Au journaliste qui, ce jour-là, tente de le faire parler de ce sujet délicat, le comédien répond placidement : «Je ne savais pas si je pourrais revenir sur le plateau.» À sa droite, Tim Burton, en noir de pied en cap - ne manquait qu'un foulard rouge pour qu'il affiche les couleurs de son nouveau film - sourcille avant d'ajouter : «C'est très privé, ça. Mais, bon... nous avions une impression positive. Nous nous disions que tout irait bien.»

«On passe à une autre question.» Ça, c'était le claquant modérateur (!). On passe, en effet. De toutes manières, l'histoire derrière Sweeney Todd vaut le détour.

À l'origine, un fait divers qui est peut-être une légende urbaine. Au 19e siècle, un barbier londonien se serait amusé à trancher la gorge de ses clients. Sa maîtresse aurait utilisé le corps des victimes pour farcir les chaussons à la viande vendus dans sa boutique. Inspiré par l'histoire, Stephen Sondheim a écrit, en 1979, ce qui allait devenir le spectacle musical Sweeney Todd.

Le barbier maléfique est devenu une victime : exilé dans un bagne à cause des fausses accusations portées par un juge qui convoite sa femme, il s'évade au bout de 15 ans, revient à Londres pour découvrir que sa bien-aimée s'est suicidée et que sa fille a été adoptée par le vil magistrat. Il sombre alors dans une folie meurtrière, porteuse de sa soif de vengeance. Dans les rôles principaux, Len Cariou et Angela Lansbury.

Depp chanteur?

Un disque a été enregistré. Helena Bonham Carter l'a écouté jusqu'à en user les sillons. «J'aime passionnément Sweeney Todd depuis l'âge de 13 ans. Je ne pouvais pas ne pas essayer d'avoir le rôle... mais je ne savais pas si je pouvais chanter, surtout devant Tim», raconte la conjointe du réalisateur - qui incarne finalement Mrs. Lovett, la complice du barbier fou.

Chanter qui est loin, ici, d'être un détail. Ce film atypique repose sur des chansons. Johnny Depp a d'ailleurs eu les mêmes interrogations que sa covedette. Tim Burton l'a approché en 2001. Lui a apporté le disque. Il a écouté, trouvé ça intéressant. Ensuite, silence. Cinq ans plus tard : «Puis, es-tu capable de chanter?» «Je l'ignorais, admet Johnny Depp, mais j'avais l'intuition que je pouvais puisque j'ai déjà fait partie d'un groupe.» Où il jouait de la guitare, en retrait. Mais le sens musical était là.

Il a donc tenté l'expérience. Est allé en studio pour enregistrer sa «pièce signature» de Sweeney Todd. «Quand vous n'êtes pas chanteur, c'est très épeurant de chanter devant des gens. À moins d'être saoul.» «Et moi, je n'ai jamais été assez saoul pour ça!», pouffe Tim Burton. Qui, lui, avait d'autres défis à relever - puisque, comme on s'en doute, Johnny pouvait chanter et a accepté le rôle.

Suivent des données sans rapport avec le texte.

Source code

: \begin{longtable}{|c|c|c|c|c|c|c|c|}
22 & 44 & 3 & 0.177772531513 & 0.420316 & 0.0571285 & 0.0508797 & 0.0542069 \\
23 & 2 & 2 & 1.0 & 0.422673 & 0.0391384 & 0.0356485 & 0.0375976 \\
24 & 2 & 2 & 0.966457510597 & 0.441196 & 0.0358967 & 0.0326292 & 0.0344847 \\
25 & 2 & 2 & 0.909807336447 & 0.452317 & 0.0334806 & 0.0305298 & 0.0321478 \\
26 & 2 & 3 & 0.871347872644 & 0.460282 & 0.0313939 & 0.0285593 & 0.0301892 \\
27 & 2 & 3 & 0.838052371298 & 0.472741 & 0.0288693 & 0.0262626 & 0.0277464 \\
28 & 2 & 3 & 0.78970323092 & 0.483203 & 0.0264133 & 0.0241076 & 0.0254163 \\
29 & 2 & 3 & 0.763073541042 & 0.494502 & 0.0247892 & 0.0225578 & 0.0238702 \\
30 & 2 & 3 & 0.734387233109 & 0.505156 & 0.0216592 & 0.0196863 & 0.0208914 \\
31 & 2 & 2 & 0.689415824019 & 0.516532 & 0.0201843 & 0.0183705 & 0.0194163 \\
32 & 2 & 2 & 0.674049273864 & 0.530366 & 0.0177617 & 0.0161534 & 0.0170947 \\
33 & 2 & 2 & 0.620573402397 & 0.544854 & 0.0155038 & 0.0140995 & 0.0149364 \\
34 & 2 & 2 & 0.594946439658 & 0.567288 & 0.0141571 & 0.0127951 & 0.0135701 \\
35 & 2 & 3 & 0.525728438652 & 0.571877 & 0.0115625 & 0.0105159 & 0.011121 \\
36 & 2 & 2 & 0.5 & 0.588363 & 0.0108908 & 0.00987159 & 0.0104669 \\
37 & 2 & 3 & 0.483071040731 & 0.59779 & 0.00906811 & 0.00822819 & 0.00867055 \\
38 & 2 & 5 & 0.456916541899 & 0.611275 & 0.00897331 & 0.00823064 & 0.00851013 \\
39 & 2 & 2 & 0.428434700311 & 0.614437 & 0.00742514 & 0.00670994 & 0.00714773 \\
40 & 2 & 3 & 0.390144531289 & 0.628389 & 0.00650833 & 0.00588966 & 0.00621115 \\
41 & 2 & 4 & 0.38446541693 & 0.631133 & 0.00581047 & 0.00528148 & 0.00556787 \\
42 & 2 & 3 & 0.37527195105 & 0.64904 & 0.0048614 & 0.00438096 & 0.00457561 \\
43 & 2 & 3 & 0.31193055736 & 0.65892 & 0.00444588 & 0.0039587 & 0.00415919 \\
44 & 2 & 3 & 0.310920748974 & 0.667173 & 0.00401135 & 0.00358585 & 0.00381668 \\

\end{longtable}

Entre autres défis du réalisateur, l'émotion. Qu'elle traverse l'écran, malgré la manière somme toute artificielle qu'amène la chanson. «Par exemple, je voulais voir les choses traverser la tête de Johnny et tomber dans son regard», évoque le réalisateur en parlant de la folie grandissante de Sweeney Todd.

Lequel a une relation... disons trouble avec ses rasoirs. «Mais ça, ça allait. J'ai déjà travaillé avec des trucs coupants», lance Johnny Depp. «C'est la crème à raser qui le faisait déjanter», rigole Tim Burton. «C'est vrai que tout allait bien jusqu'à ce que je doive raser quelqu'un!» Et parmi ces «quelqu'un», Alan Rickman qui incarne le méchant juge et a appris deux choses (essentielles) dans ce tournage : «Il faut respirer quand on chante. Et il ne faut surtout pas appliquer la crème près des lèvres si on doit chanter en se faisant raser. À moins qu'on tienne à postillonner partout...»

Ce qui couperait (!) l'effet dramatique.